### To do
The entries that follow are to be duplicated in full, character for character.

### Dataset entries
══════════

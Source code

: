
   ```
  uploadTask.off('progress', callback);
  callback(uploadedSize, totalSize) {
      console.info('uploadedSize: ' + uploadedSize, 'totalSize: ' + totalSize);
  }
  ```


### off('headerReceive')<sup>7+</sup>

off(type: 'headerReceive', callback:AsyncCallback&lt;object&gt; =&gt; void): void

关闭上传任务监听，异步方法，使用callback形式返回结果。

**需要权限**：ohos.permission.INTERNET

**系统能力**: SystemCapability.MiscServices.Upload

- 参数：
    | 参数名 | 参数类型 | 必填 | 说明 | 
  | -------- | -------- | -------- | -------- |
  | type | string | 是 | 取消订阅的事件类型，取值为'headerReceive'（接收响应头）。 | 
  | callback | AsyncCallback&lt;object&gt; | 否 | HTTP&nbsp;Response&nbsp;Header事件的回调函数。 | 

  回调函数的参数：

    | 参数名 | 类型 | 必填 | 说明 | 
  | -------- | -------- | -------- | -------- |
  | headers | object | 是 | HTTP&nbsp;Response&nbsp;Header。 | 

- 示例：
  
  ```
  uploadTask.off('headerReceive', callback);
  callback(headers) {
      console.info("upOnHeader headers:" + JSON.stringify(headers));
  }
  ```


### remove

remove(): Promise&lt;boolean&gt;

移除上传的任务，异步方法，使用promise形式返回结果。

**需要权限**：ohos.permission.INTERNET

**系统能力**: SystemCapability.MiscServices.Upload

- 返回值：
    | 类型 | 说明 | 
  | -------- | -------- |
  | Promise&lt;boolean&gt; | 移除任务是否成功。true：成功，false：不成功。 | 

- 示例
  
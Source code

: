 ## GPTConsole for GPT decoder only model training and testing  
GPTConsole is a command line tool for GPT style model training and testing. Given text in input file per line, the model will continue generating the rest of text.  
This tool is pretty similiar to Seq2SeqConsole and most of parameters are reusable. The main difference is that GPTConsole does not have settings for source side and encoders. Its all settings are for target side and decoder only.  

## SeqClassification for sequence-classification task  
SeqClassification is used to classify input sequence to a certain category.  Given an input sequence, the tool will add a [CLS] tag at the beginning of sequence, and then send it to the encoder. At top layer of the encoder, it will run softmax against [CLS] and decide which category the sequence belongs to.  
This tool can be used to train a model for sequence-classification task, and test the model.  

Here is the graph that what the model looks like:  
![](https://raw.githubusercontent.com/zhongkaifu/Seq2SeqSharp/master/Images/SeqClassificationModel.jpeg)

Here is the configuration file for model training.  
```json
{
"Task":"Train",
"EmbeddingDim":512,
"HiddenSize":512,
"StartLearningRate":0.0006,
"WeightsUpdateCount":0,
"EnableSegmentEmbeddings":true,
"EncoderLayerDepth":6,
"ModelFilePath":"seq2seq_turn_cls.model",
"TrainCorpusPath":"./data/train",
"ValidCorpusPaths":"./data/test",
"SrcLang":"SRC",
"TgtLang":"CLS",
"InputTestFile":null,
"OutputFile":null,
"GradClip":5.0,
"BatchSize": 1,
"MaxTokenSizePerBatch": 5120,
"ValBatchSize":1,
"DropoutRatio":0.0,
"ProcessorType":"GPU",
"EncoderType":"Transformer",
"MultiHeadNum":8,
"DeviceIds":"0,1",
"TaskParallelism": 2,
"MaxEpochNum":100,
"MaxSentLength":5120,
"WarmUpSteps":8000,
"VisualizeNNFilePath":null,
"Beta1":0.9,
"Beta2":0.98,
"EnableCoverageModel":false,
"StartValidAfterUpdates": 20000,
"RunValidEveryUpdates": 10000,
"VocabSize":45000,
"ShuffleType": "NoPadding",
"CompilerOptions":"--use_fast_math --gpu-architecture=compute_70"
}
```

══════════

### Your response
Source code

:
   ```
  uploadTask.off('progress', callback);
  callback(uploadedSize, totalSize) {
      console.info('uploadedSize: ' + uploadedSize, 'totalSize: ' + totalSize);
  }
  ```


### off('headerReceive')<sup>7+</sup>

off(type: 'headerReceive', callback:AsyncCallback&lt;object&gt; =&gt; void): void

关闭上传任务监听，异步方法，使用callback形式返回结果。

**需要权限**：ohos.permission.INTERNET

**系统能力**: SystemCapability.MiscServices.Upload

- 参数：
    | 参数名 | 参数类型 | 必填 | 说明 | 
  | -------- | -------- | -------- | -------- |
  | type | string | 是 | 取消订阅的事件类型，取值为'headerReceive'（接收响应头）。 | 
  | callback | AsyncCallback&lt;object&gt; | 否 | HTTP&nbsp;Response&nbsp;Header事件的回调函数。 | 

  回调函数的参数：

    | 参数名 | 类型 | 必填 | 说明 | 
  | -------- | -------- | -------- | -------- |
  | headers | object | 是 | HTTP&nbsp;Response&nbsp;Header。 | 

- 示例：
  
  ```
  uploadTask.off('headerReceive', callback);
  callback(headers) {
      console.info("upOnHeader headers:" + JSON.stringify(headers));
  }
  ```


### remove

remove(): Promise&lt;boolean&gt;

移除上传的任务，异步方法，使用promise形式返回结果。

**需要权限**：ohos.permission.INTERNET

**系统能力**: SystemCapability.MiscServices.Upload

- 返回值：
    | 类型 | 说明 | 
  | -------- | -------- |
  | Promise&lt;boolean&gt; | 移除任务是否成功。true：成功，false：不成功。 | 

- 示例
  
Source code

: ## GPTConsole for GPT decoder only model training and testing  
GPTConsole is a command line tool for GPT style model training and testing. Given text in input file per line, the model will continue generating the rest of text.  
This tool is pretty similiar to Seq2SeqConsole and most of parameters are reusable. The main difference is that GPTConsole does not have settings for source side and encoders. Its all settings are for target side and decoder only.  

## SeqClassification for sequence-classification task  
SeqClassification is used to classify input sequence to a certain category.  Given an input sequence, the tool will add a [CLS] tag at the beginning of sequence, and then send it to the encoder. At top layer of the encoder, it will run softmax against [CLS] and decide which category the sequence belongs to.  
This tool can be used to train a model for sequence-classification task, and test the model.  

Here is the graph that what the model looks like:  
![](https://raw.githubusercontent.com/zhongkaifu/Seq2SeqSharp/master/Images/SeqClassificationModel.jpeg)

Here is the configuration file for model training.  
```json
{
"Task":"Train",
"EmbeddingDim":512,
"HiddenSize":512,
"StartLearningRate":0.0006,
"WeightsUpdateCount":0,
"EnableSegmentEmbeddings":true,
"EncoderLayerDepth":6,
"ModelFilePath":"seq2seq_turn_cls.model",
"TrainCorpusPath":"./data/train",
"ValidCorpusPaths":"./data/test",
"SrcLang":"SRC",
"TgtLang":"CLS",
"InputTestFile":null,
"OutputFile":null,
"GradClip":5.0,
"BatchSize": 1,
"MaxTokenSizePerBatch": 5120,
"ValBatchSize":1,
"DropoutRatio":0.0,
"ProcessorType":"GPU",
"EncoderType":"Transformer",
"MultiHeadNum":8,
"DeviceIds":"0,1",
"TaskParallelism": 2,
"MaxEpochNum":100,
"MaxSentLength":5120,
"WarmUpSteps":8000,
"VisualizeNNFilePath":null,
"Beta1":0.9,
"Beta2":0.98,
"EnableCoverageModel":false,
"StartValidAfterUpdates": 20000,
"RunValidEveryUpdates": 10000,
"VocabSize":45000,
"ShuffleType": "NoPadding",
"CompilerOptions":"--use_fast_math --gpu-architecture=compute_70"
}
```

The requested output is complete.